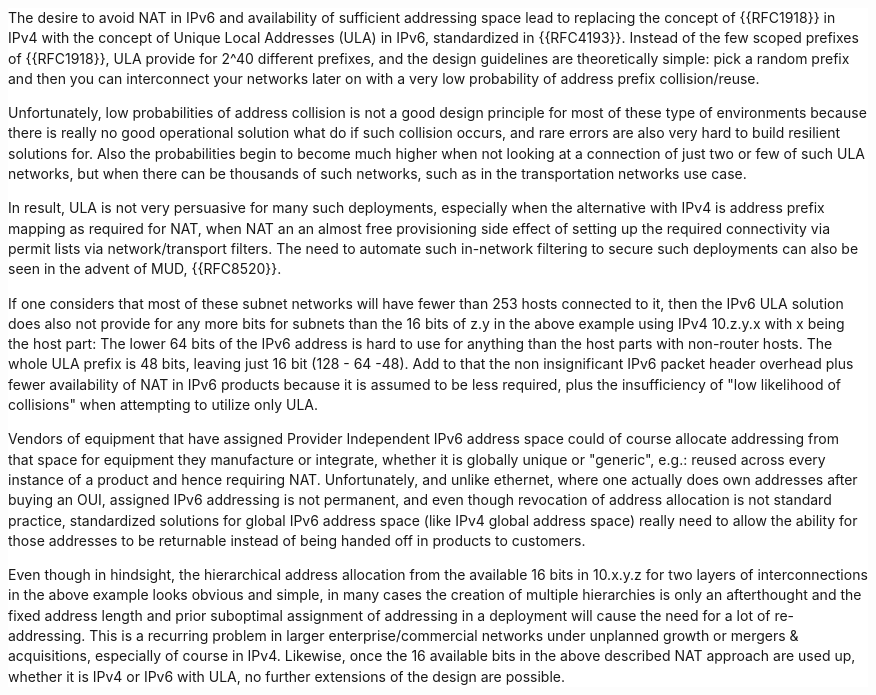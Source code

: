 The desire to avoid NAT in IPv6 and availability of sufficient addressing
space lead to replacing the concept of {{RFC1918}} in IPv4 with the concept
of Unique Local Addresses (ULA) in IPv6, standardized in {{RFC4193}}.
Instead of the few scoped prefixes of {{RFC1918}}, ULA provide for
2^40 different prefixes, and the design guidelines are theoretically
simple: pick a random prefix and then you can interconnect your networks later on with
a very low probability of address prefix collision/reuse.

Unfortunately, low probabilities of address collision is not a good
design principle for most of these type of environments because there
is really no good operational solution what do if such collision
occurs, and rare errors are also very hard to build resilient solutions
for. Also the probabilities begin to become much higher when not
looking at a connection of just two or few of such ULA networks, but
when there can be thousands of such networks, such as in the transportation
networks use case.

In result, ULA is not very persuasive for many such deployments, especially
when the alternative with IPv4 is address prefix mapping as required for
NAT, when NAT an an almost free provisioning side effect of setting up the
required connectivity via permit lists via network/transport
filters. The need to automate such in-network filtering to secure
such deployments can also be seen in the advent of MUD, {{RFC8520}}.

If one considers that most of these subnet networks will have fewer than
253 hosts connected to it, then the IPv6 ULA solution does also not
provide for any more bits for subnets than the 16 bits of z.y in the above example
using IPv4 10.z.y.x with x being the host part: The lower 64 bits of
the IPv6 address is hard to use for anything than the host parts with
non-router hosts.  The whole ULA prefix is 48 bits, leaving just 16 bit (128 - 64 -48).
Add to that the non insignificant IPv6 packet header overhead plus fewer availability of
NAT in IPv6 products because it is assumed to be less required, plus the
insufficiency of "low likelihood of collisions" when attempting to utilize
only ULA.

Vendors of equipment that have assigned Provider Independent IPv6 address space 
could of course allocate addressing from that space for equipment they
manufacture or integrate, whether it is globally unique or "generic", e.g.: reused
across every instance of a product and hence requiring NAT. Unfortunately,
and unlike ethernet, where one actually does own addresses after buying an
OUI, assigned IPv6 addressing is not permanent, and even though
revocation of address allocation is not standard practice, standardized
solutions for global IPv6 address space (like IPv4 global address space) really need
to allow the ability for those addresses to be returnable instead of being
handed off in products to customers.

Even though in hindsight, the hierarchical address allocation from the
available 16 bits in 10.x.y.z for two layers of interconnections
in the above example looks obvious and simple,
in many cases the creation of multiple hierarchies is only an afterthought
and the fixed address length and prior suboptimal assignment of addressing in a
deployment will cause the need for a lot of re-addressing. This
is a recurring problem in larger enterprise/commercial networks
under unplanned growth or mergers & acquisitions, especially of course in IPv4.
Likewise, once the 16 available bits in the above described NAT approach
are used up, whether it is IPv4 or IPv6 with ULA, no further extensions
of the design are possible. 
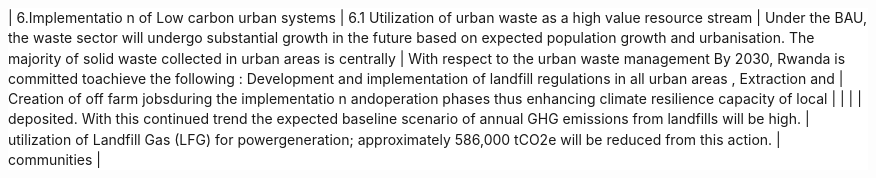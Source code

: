 | 6.Implementatio n  of  Low  carbon urban systems                                                          	| 6.1     Utilization     of urban   waste   as   a high  value  resource stream                                                                                                                                                                                                                                                                                                                                                                                                                                                                                                                                                                                                                                                           	| Under    the    BAU, the   waste   sector will             undergo substantial  growth in the future based on             expected population  growth and    urbanisation. The     majority    of solid               waste collected  in  urban areas   is   centrally                                                                                                                                                                                                                                                                                          	| With    respect    to the    urban    waste management      By 2030,    Rwanda    is committed           toachieve               the following : Development   and implementation  of landfill  regulations in all urban areas , Extraction         and                                                                                                                                                                                                                                                                             	| Creation  of  off farm             jobsduring           the implementatio n                    andoperation phases        thus enhancing climate resilience capacity          of local                                                                                 	|
|                                                                                                           	|                                                                                                                                                                                                                                                                                                                                                                                                                                                                                                                                                                                                                                                                                                                                          	| deposited.       With this          continued trend the expected baseline    scenario of     annual     GHG emissions        from landfills     will     be high.                                                                                                                                                                                                                                                                                                                                                                                                	| utilization             of Landfill   Gas   (LFG) for                  powergeneration; approximately 586,000 tCO2e will be   reduced   from this action.                                                                                                                                                                                                                                                                                                                                                                           	| communities                                                                                                                                                                                                                                                            	|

What to do – The listing above should be returned word for word, with pictures omitted.

The completed task –
Source code

: The desire to avoid NAT in IPv6 and availability of sufficient addressing
space lead to replacing the concept of {{RFC1918}} in IPv4 with the concept
of Unique Local Addresses (ULA) in IPv6, standardized in {{RFC4193}}.
Instead of the few scoped prefixes of {{RFC1918}}, ULA provide for
2^40 different prefixes, and the design guidelines are theoretically
simple: pick a random prefix and then you can interconnect your networks later on with
a very low probability of address prefix collision/reuse.

Unfortunately, low probabilities of address collision is not a good
design principle for most of these type of environments because there
is really no good operational solution what do if such collision
occurs, and rare errors are also very hard to build resilient solutions
for. Also the probabilities begin to become much higher when not
looking at a connection of just two or few of such ULA networks, but
when there can be thousands of such networks, such as in the transportation
networks use case.

In result, ULA is not very persuasive for many such deployments, especially
when the alternative with IPv4 is address prefix mapping as required for
NAT, when NAT an an almost free provisioning side effect of setting up the
required connectivity via permit lists via network/transport
filters. The need to automate such in-network filtering to secure
such deployments can also be seen in the advent of MUD, {{RFC8520}}.

If one considers that most of these subnet networks will have fewer than
253 hosts connected to it, then the IPv6 ULA solution does also not
provide for any more bits for subnets than the 16 bits of z.y in the above example
using IPv4 10.z.y.x with x being the host part: The lower 64 bits of
the IPv6 address is hard to use for anything than the host parts with
non-router hosts.  The whole ULA prefix is 48 bits, leaving just 16 bit (128 - 64 -48).
Add to that the non insignificant IPv6 packet header overhead plus fewer availability of
NAT in IPv6 products because it is assumed to be less required, plus the
insufficiency of "low likelihood of collisions" when attempting to utilize
only ULA.

Vendors of equipment that have assigned Provider Independent IPv6 address space 
could of course allocate addressing from that space for equipment they
manufacture or integrate, whether it is globally unique or "generic", e.g.: reused
across every instance of a product and hence requiring NAT. Unfortunately,
and unlike ethernet, where one actually does own addresses after buying an
OUI, assigned IPv6 addressing is not permanent, and even though
revocation of address allocation is not standard practice, standardized
solutions for global IPv6 address space (like IPv4 global address space) really need
to allow the ability for those addresses to be returnable instead of being
handed off in products to customers.

Even though in hindsight, the hierarchical address allocation from the
available 16 bits in 10.x.y.z for two layers of interconnections
in the above example looks obvious and simple,
in many cases the creation of multiple hierarchies is only an afterthought
and the fixed address length and prior suboptimal assignment of addressing in a
deployment will cause the need for a lot of re-addressing. This
is a recurring problem in larger enterprise/commercial networks
under unplanned growth or mergers & acquisitions, especially of course in IPv4.
Likewise, once the 16 available bits in the above described NAT approach
are used up, whether it is IPv4 or IPv6 with ULA, no further extensions
of the design are possible. 
Source code

: | 6.Implementatio n  of  Low  carbon urban systems                                                          	| 6.1     Utilization     of urban   waste   as   a high  value  resource stream                                                                                                                                                                                                                                                                                                                                                                                                                                                                                                                                                                                                                                                           	| Under    the    BAU, the   waste   sector will             undergo substantial  growth in the future based on             expected population  growth and    urbanisation. The     majority    of solid               waste collected  in  urban areas   is   centrally                                                                                                                                                                                                                                                                                          	| With    respect    to the    urban    waste management      By 2030,    Rwanda    is committed           toachieve               the following : Development   and implementation  of landfill  regulations in all urban areas , Extraction         and                                                                                                                                                                                                                                                                             	| Creation  of  off farm             jobsduring           the implementatio n                    andoperation phases        thus enhancing climate resilience capacity          of local                                                                                 	|
|                                                                                                           	|                                                                                                                                                                                                                                                                                                                                                                                                                                                                                                                                                                                                                                                                                                                                          	| deposited.       With this          continued trend the expected baseline    scenario of     annual     GHG emissions        from landfills     will     be high.                                                                                                                                                                                                                                                                                                                                                                                                	| utilization             of Landfill   Gas   (LFG) for                  powergeneration; approximately 586,000 tCO2e will be   reduced   from this action.                                                                                                                                                                                                                                                                                                                                                                           	| communities                                                                                                                                                                                                                                                            	|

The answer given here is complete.